Identify, lead, and complete Packaging Quality and Continuous improvement projects and objectives through successful implementation.
Utilizes compliance and notification trends to identify areas of manufacturing improvement using product knowledge, existing specifications, and engineering principles.
Develops and employs technical understanding of product characteristics and functional end-use in order to effectively investigate complaint trends or other targeted product functionality improvements.

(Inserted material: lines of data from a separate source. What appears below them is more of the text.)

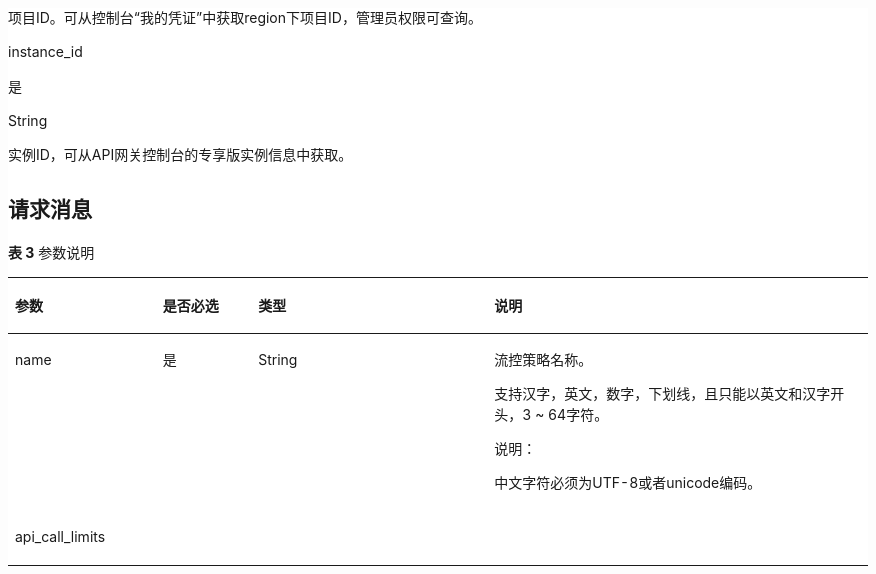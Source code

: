<td class="cellrowborder" valign="top" width="41.835816418358164%" headers="mcps1.2.5.1.4 "><p id="p28867016"><a name="p28867016"></a><a name="p28867016"></a>项目ID。可从控制台“我的凭证”中获取region下项目ID，管理员权限可查询。</p>
</td>
</tr>
<tr id="row7809161535314"><td class="cellrowborder" valign="top" width="23.46765323467653%" headers="mcps1.2.5.1.1 "><p id="p1780913159538"><a name="p1780913159538"></a><a name="p1780913159538"></a>instance_id</p>
</td>
<td class="cellrowborder" valign="top" width="17.348265173482652%" headers="mcps1.2.5.1.2 "><p id="p9809215115310"><a name="p9809215115310"></a><a name="p9809215115310"></a>是</p>
</td>
<td class="cellrowborder" valign="top" width="17.348265173482652%" headers="mcps1.2.5.1.3 "><p id="p1280914152538"><a name="p1280914152538"></a><a name="p1280914152538"></a>String</p>
</td>
<td class="cellrowborder" valign="top" width="41.835816418358164%" headers="mcps1.2.5.1.4 "><p id="p1880914157537"><a name="p1880914157537"></a><a name="p1880914157537"></a>实例ID，可从API网关控制台的专享版实例信息中获取。</p>
</td>
</tr>
</tbody>
</table>

## 请求消息<a name="section4239459"></a>

**表 3**  参数说明

<a name="table64174422"></a>
<table><thead align="left"><tr id="row65905982"><th class="cellrowborder" valign="top" width="17.169999999999998%" id="mcps1.2.5.1.1"><p id="p36784311"><a name="p36784311"></a><a name="p36784311"></a>参数</p>
</th>
<th class="cellrowborder" valign="top" width="11.110000000000001%" id="mcps1.2.5.1.2"><p id="p26739213"><a name="p26739213"></a><a name="p26739213"></a>是否必选</p>
</th>
<th class="cellrowborder" valign="top" width="27.46%" id="mcps1.2.5.1.3"><p id="p18392615"><a name="p18392615"></a><a name="p18392615"></a>类型</p>
</th>
<th class="cellrowborder" valign="top" width="44.26%" id="mcps1.2.5.1.4"><p id="p13406829"><a name="p13406829"></a><a name="p13406829"></a>说明</p>
</th>
</tr>
</thead>
<tbody><tr id="row12211401"><td class="cellrowborder" valign="top" width="17.169999999999998%" headers="mcps1.2.5.1.1 "><p id="p49599392"><a name="p49599392"></a><a name="p49599392"></a>name</p>
</td>
<td class="cellrowborder" valign="top" width="11.110000000000001%" headers="mcps1.2.5.1.2 "><p id="p58127836"><a name="p58127836"></a><a name="p58127836"></a>是</p>
</td>
<td class="cellrowborder" valign="top" width="27.46%" headers="mcps1.2.5.1.3 "><p id="p10734309"><a name="p10734309"></a><a name="p10734309"></a>String</p>
</td>
<td class="cellrowborder" valign="top" width="44.26%" headers="mcps1.2.5.1.4 "><p id="p64172706"><a name="p64172706"></a><a name="p64172706"></a>流控策略名称。</p>
<p id="p7024991"><a name="p7024991"></a><a name="p7024991"></a>支持汉字，英文，数字，下划线，且只能以英文和汉字开头，3 ~ 64字符。</p>
<div class="note" id="note1155910113419"><a name="note1155910113419"></a><a name="note1155910113419"></a><span class="notetitle"> 说明： </span><div class="notebody"><p id="p1559011141"><a name="p1559011141"></a><a name="p1559011141"></a>中文字符必须为UTF-8或者unicode编码。</p>
</div></div>
</td>
</tr>
<tr id="row48701856"><td class="cellrowborder" valign="top" width="17.169999999999998%" headers="mcps1.2.5.1.1 "><p id="p52536224"><a name="p52536224"></a><a name="p52536224"></a>api_call_limits</p>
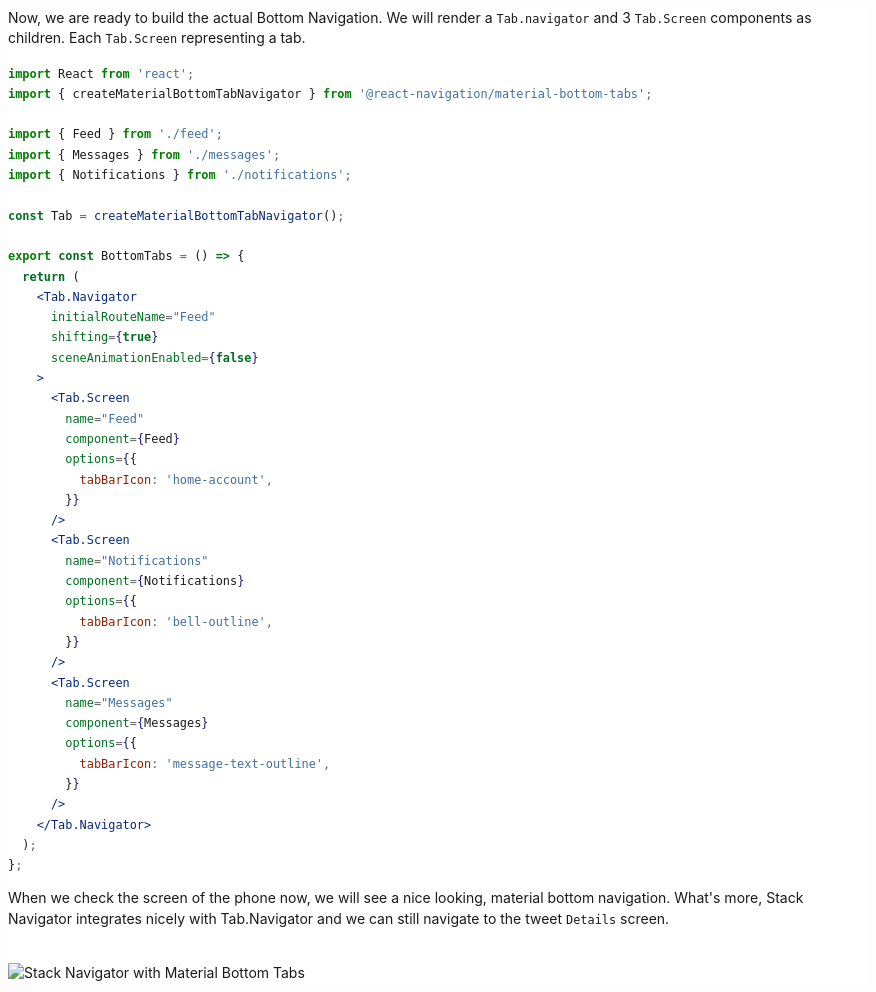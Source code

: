 Now, we are ready to build the actual Bottom Navigation. We will render a `Tab.navigator` and 3 `Tab.Screen` components as children. Each `Tab.Screen` representing a tab.

```jsx
import React from 'react';
import { createMaterialBottomTabNavigator } from '@react-navigation/material-bottom-tabs';

import { Feed } from './feed';
import { Messages } from './messages';
import { Notifications } from './notifications';

const Tab = createMaterialBottomTabNavigator();

export const BottomTabs = () => {
  return (
    <Tab.Navigator
      initialRouteName="Feed"
      shifting={true}
      sceneAnimationEnabled={false}
    >
      <Tab.Screen
        name="Feed"
        component={Feed}
        options={{
          tabBarIcon: 'home-account',
        }}
      />
      <Tab.Screen
        name="Notifications"
        component={Notifications}
        options={{
          tabBarIcon: 'bell-outline',
        }}
      />
      <Tab.Screen
        name="Messages"
        component={Messages}
        options={{
          tabBarIcon: 'message-text-outline',
        }}
      />
    </Tab.Navigator>
  );
};
```

When we check the screen of the phone now, we will see a nice looking, material bottom navigation. What's more, Stack Navigator integrates nicely with Tab.Navigator and we can still navigate to the tweet `Details` screen.

<br />
<img src="/assets/blog/using-react-navigation-5-with-paper/bottom-navigation.gif" height="480" alt="Stack Navigator with Material Bottom Tabs" />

Utilizes accepted site problem solving processes and documents activities through official channels in a manner presentable to inspectors
Effectively communicates progress and outcomes of problem solving activities and implementation of corrective and preventative actions.
Creates or modifies plant control plans with process remediation activities.
Leads or participates on cross-functional process remediation and improvement teams as assigned by local quality management.
Independently identifies process improvement opportunities and ensures that items have been presented to leadership for prioritization.
Independently reacts to quality trends and develops designed experiments and project plans to remediate them Indirectly oversees and drives cross functional teams to complete projects.
EDUCATION, EXPERIENCE AND SKILLS REQUIRED
A B.S. Degree in Engineering, Science or a related field, is required.
Experience in medical device manufacturing is required.
A working knowledge of process validation, Six Sigma, SPC, GMP and quality theories is strongly preferred.
A strong understanding of statistics and designed experiments using scientific method is required.